If a line in the entries contains the string "includegraphics", include that line in your answer.

------

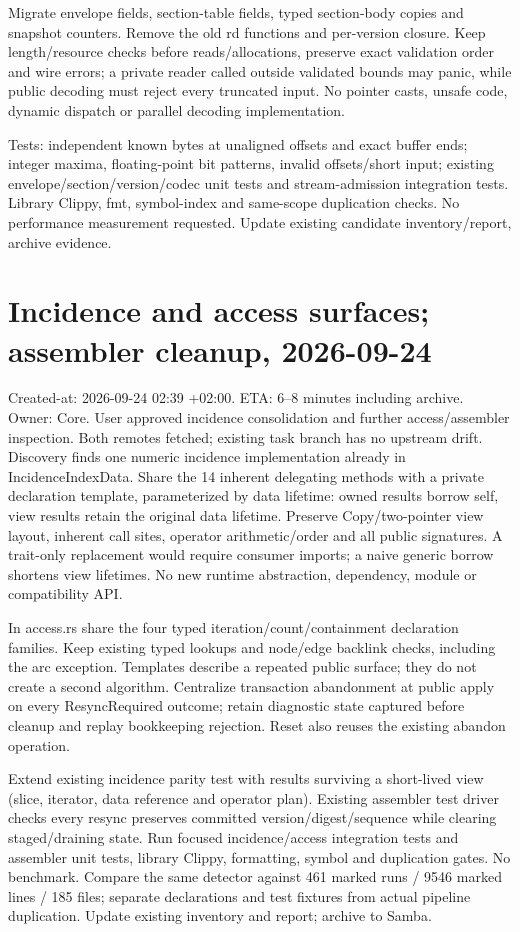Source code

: \documentclass[11pt,a4paper]{article}
\begin{document}
Migrate envelope fields, section-table fields, typed section-body copies and
snapshot counters. Remove the old rd functions and per-version closure.
Keep length/resource checks before reads/allocations, preserve exact validation
order and wire errors; a private reader called outside validated bounds may
panic, while public decoding must reject every truncated input. No pointer
casts, unsafe code, dynamic dispatch or parallel decoding implementation.

Tests: independent known bytes at unaligned offsets and exact buffer ends;
integer maxima, floating-point bit patterns, invalid offsets/short input; existing
envelope/section/version/codec unit tests and stream-admission integration tests.
Library Clippy, fmt, symbol-index and same-scope duplication checks. No performance
measurement requested. Update existing candidate inventory/report, archive evidence.
\section*{Incidence and access surfaces; assembler cleanup, 2026-09-24}
Created-at: 2026-09-24 02:39 +02:00. ETA: 6--8 minutes including archive.
Owner: Core. User approved incidence consolidation and further access/assembler
inspection. Both remotes fetched; existing task branch has no upstream drift.
Discovery finds one numeric incidence implementation already in IncidenceIndexData.
Share the 14 inherent delegating methods with a private declaration template,
parameterized by data lifetime: owned results borrow self, view results retain the
original data lifetime. Preserve Copy/two-pointer view layout, inherent call sites,
operator arithmetic/order and all public signatures. A trait-only replacement
would require consumer imports; a naive generic borrow shortens view lifetimes.
No new runtime abstraction, dependency, module or compatibility API.

In access.rs share the four typed iteration/count/containment declaration families.
Keep existing typed lookups and node/edge backlink checks, including the arc
exception. Templates describe a repeated public surface; they do not create a
second algorithm. Centralize transaction abandonment at public apply on every
ResyncRequired outcome; retain diagnostic state captured before cleanup and replay
bookkeeping rejection. Reset also reuses the existing abandon operation.

Extend existing incidence parity test with results surviving a short-lived view
(slice, iterator, data reference and operator plan). Existing assembler test driver
checks every resync preserves committed version/digest/sequence while clearing
staged/draining state. Run focused incidence/access integration tests and assembler
unit tests, library Clippy, formatting, symbol and duplication gates. No benchmark.
Compare the same detector against 461 marked runs / 9546 marked lines / 185 files;
separate declarations and test fixtures from actual pipeline duplication. Update
existing inventory and report; archive to Samba.
\end{document}
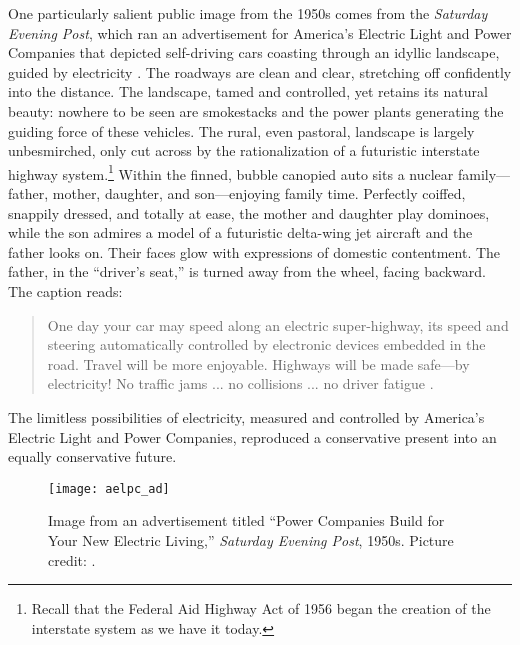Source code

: One particularly salient public image from the 1950s comes from the
\emph{Saturday Evening Post}, which ran an advertisement for America's
Electric Light and Power Companies that depicted self-driving cars
coasting through an idyllic landscape, guided by electricity
\cite{weber}. The roadways 
are clean and clear, stretching off confidently into the distance. The
landscape, tamed and controlled, yet retains its natural beauty:
nowhere to be seen are smokestacks and the power plants generating the
guiding force of these vehicles. The rural, even
pastoral, landscape is largely unbesmirched, only cut across by the
rationalization of a futuristic interstate highway system.\footnote{Recall that
the Federal Aid Highway Act of 1956 began the creation of the
interstate system as we have it today.} Within the finned, bubble
canopied auto sits a nuclear family---father,
mother, daughter, and son---enjoying family time.
Perfectly coiffed, snappily dressed, and totally at ease, the mother
and daughter play dominoes, while the son admires a model of a futuristic
delta-wing jet aircraft and the father looks on. Their faces glow with
expressions of domestic contentment. The father, in the ``driver's
seat,'' is turned away from the wheel, facing backward. The caption reads: 
\begin{quote}
One day your car may speed along an electric super-highway, its speed
and steering automatically controlled by electronic devices embedded
in the road. Travel will be more enjoyable. Highways will be made
safe---by electricity! No traffic jams ... no collisions ... no
driver fatigue \cite{weber}.
\end{quote}
The limitless possibilities of electricity, measured and controlled by
America's Electric Light and Power Companies, reproduced a conservative
present into an equally conservative future. 

\begin{figure}[h]
  \caption{Image from an advertisement titled ``Power Companies Build
    for Your New Electric Living,'' \emph{Saturday Evening Post}, 1950s.
    Picture credit: \cite{novakPicture}.}
  \centering
  \texttt{[image: aelpc\_ad]}
\end{figure}

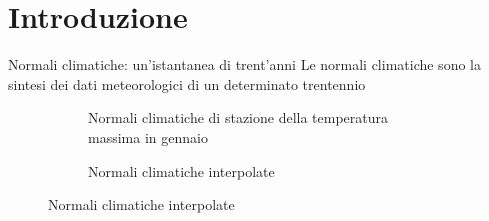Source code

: 
\section{Introduzione}
\begin{frame}{Normali climatiche: un'istantanea di trent'anni}
  Le normali climatiche sono la sintesi dei dati meteorologici di un determinato trentennio
  \begin{figure}
    \centering
    \begin{subtable}[m]{0.3\textwidth}
      \centering
      \small
      
      \caption{Esempio di dato grezzo}
    \end{subtable}
    \hfill
    \begin{subfigure}[m]{0.3\textwidth}
      \centering
      
      \caption{Normali climatiche di stazione della temperatura massima in gennaio}
    \end{subfigure}
    \hfill
    \begin{subfigure}[m]{0.3\textwidth}
      \caption{Normali climatiche interpolate}
    \end{subfigure}
  \end{figure}
\end{frame}

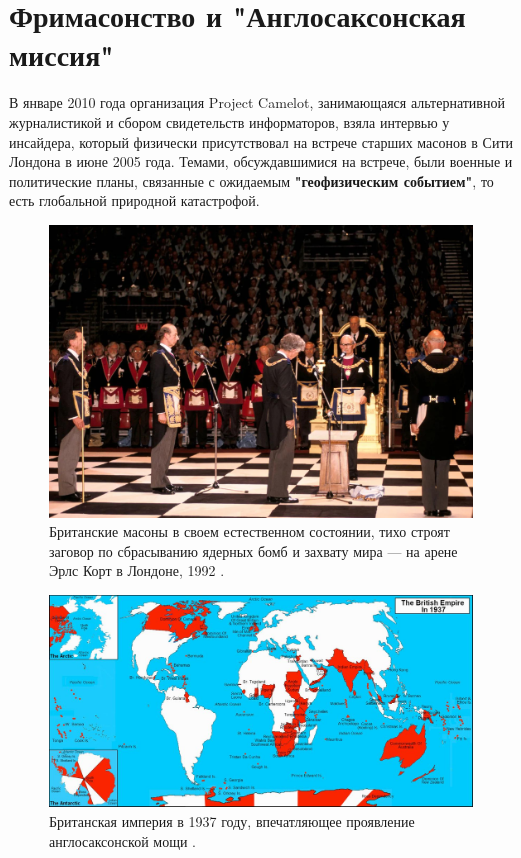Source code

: \documentclass[10pt,twocolumn,letterpaper]{article}
\begin{document}
\section{Фримасонство и "Англосаксонская миссия"}

В январе 2010 года организация Project Camelot, занимающаяся альтернативной журналистикой и сбором свидетельств информаторов, взяла интервью \cite{4,6} у инсайдера, который физически присутствовал на встрече старших масонов в Сити Лондона в июне 2005 года. Темами, обсуждавшимися на встрече, были военные и политические планы, связанные с ожидаемым \textbf{"геофизическим событием"}, то есть глобальной природной катастрофой.

\begin{figure}[b]
\begin{center}
\includegraphics[width=1\linewidth]{freemason.jpg}
\end{center}
   \caption{Британские масоны в своем естественном состоянии, тихо строят заговор по сбрасыванию ядерных бомб и захвату мира — на арене Эрлс Корт в Лондоне, 1992 \cite{5}.}
\label{fig:1}
\label{fig:onecol}
\end{figure}

\begin{figure}[t]
\begin{center}
\includegraphics[width=1\textwidth]{british.jpg}
\end{center}
   \caption{Британская империя в 1937 году, впечатляющее проявление англосаксонской мощи \cite{14}.}
   \label{fig:2}
\end{figure}
\end{document}
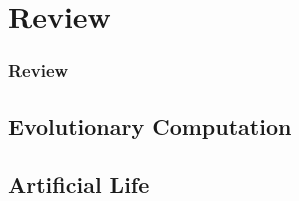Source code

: \section{Review}

\frame
{
	\frametitle{Review}
}

\subsection{Evolutionary Computation}
\subsection{Artificial Life}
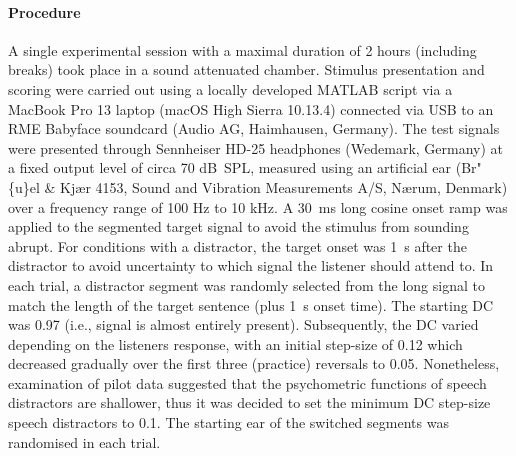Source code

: \documentclass[a4paper, twoside]{templates/ociamthesis}
\begin{document}
\hypertarget{procedure}{%
\paragraph{Procedure}\label{procedure}}

\hfill\break
A single experimental session with a maximal duration of 2 hours (including breaks) took place in a sound attenuated chamber. Stimulus presentation and scoring were carried out using a locally developed MATLAB script via a MacBook Pro 13 laptop (macOS High Sierra 10.13.4) connected via USB to an RME Babyface soundcard (Audio AG, Haimhausen, Germany). The test signals were presented through Sennheiser HD-25 headphones (Wedemark, Germany) at a fixed output level of circa 70 dB~SPL, measured using an artificial ear (Br"\{u\}el \& Kjær 4153, Sound and Vibration Measurements A/S, Nærum, Denmark) over a frequency range of 100 Hz to 10 kHz. A 30~ms long cosine onset ramp was applied to the segmented target signal to avoid the stimulus from sounding abrupt. For conditions with a distractor, the target onset was 1~s after the distractor to avoid uncertainty to which signal the listener should attend to. In each trial, a distractor segment was randomly selected from the long signal to match the length of the target sentence (plus 1~s onset time). The starting DC was 0.97 (i.e., signal is almost entirely present). Subsequently, the DC varied depending on the listeners response, with an initial step-size of 0.12 which decreased gradually over the first three (practice) reversals to 0.05. Nonetheless, examination of pilot data suggested that the psychometric functions of speech distractors are shallower, thus it was decided to set the minimum DC step-size speech distractors to 0.1. The starting ear of the switched segments was randomised in each trial.\\
\end{document}
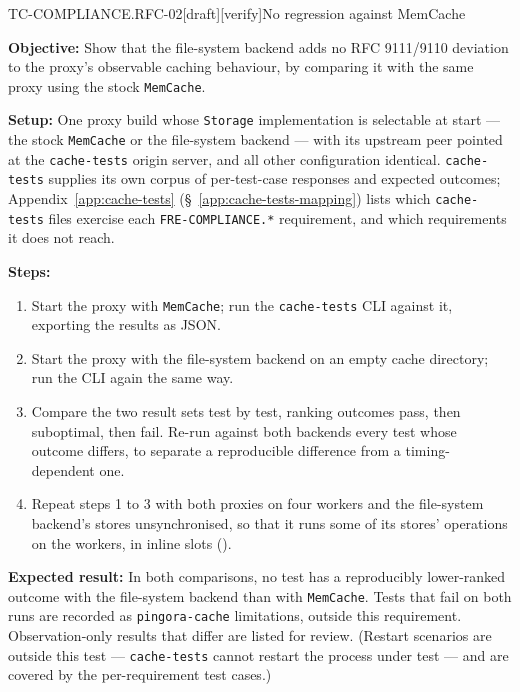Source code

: \begin{requirement}{TC-COMPLIANCE.RFC-02}[draft][verify]{No regression against MemCache}


  \textbf{Objective:} Show that the file-system backend adds no RFC 9111/9110
  deviation to the proxy's observable caching behaviour, by comparing it with
  the same proxy using the stock \texttt{MemCache}.

  \textbf{Setup:} One proxy build whose \texttt{Storage} implementation is
  selectable at start --- the stock \texttt{MemCache} or the file-system
  backend --- with its upstream peer pointed at the \texttt{cache-tests}
  origin server, and all other configuration identical. \texttt{cache-tests}
  supplies its own corpus of per-test-case responses and expected outcomes;
  Appendix~\ref{app:cache-tests} (\S~\ref{app:cache-tests-mapping}) lists
  which \texttt{cache-tests} files exercise each \texttt{FRE-COMPLIANCE.*}
  requirement, and which requirements it does not reach.

  \textbf{Steps:}
  \begin{enumerate}
    \item Start the proxy with \texttt{MemCache}; run the \texttt{cache-tests}
      CLI against it, exporting the results as JSON.
    \item Start the proxy with the file-system backend on an empty cache
      directory; run the CLI again the same way.
    \item Compare the two result sets test by test, ranking outcomes pass,
      then suboptimal, then fail. Re-run against both backends every test
      whose outcome differs, to separate a reproducible difference from a
      timing-dependent one.
    \item Repeat steps 1 to 3 with both proxies on four workers and the
      file-system backend's stores unsynchronised, so that it runs some of
      its stores' operations on the workers, in inline slots
      ().
  \end{enumerate}

  \textbf{Expected result:} In both comparisons, no test has a reproducibly
  lower-ranked outcome with the file-system backend than with
  \texttt{MemCache}. Tests that fail on
  both runs are recorded as \texttt{pingora-cache} limitations, outside this
  requirement. Observation-only results that differ are listed for review.
  (Restart scenarios are outside this test --- \texttt{cache-tests} cannot
  restart the process under test --- and are covered by the per-requirement
  test cases.)


\end{requirement}

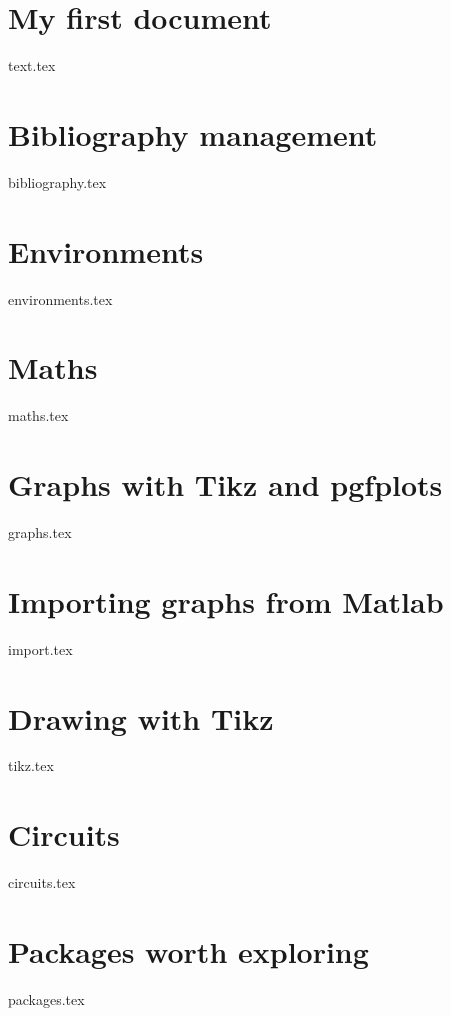\section{My first document}
    {text.tex}
\section{Bibliography management}
    {bibliography.tex}
\section{Environments}
    {environments.tex}
\section{Maths}
    {maths.tex}
\section{Graphs with Tikz and pgfplots}
    {graphs.tex}
\section{Importing graphs from Matlab}
    {import.tex}
\section{Drawing with Tikz}
    {tikz.tex}
\section{Circuits}
    {circuits.tex}
\section{Packages worth exploring}
    {packages.tex}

------

> **SOLUTION TO THIS TASK**:
\includegraphics[width=1\linewidth]{freemason.jpg}
\includegraphics[width=1\textwidth]{british.jpg}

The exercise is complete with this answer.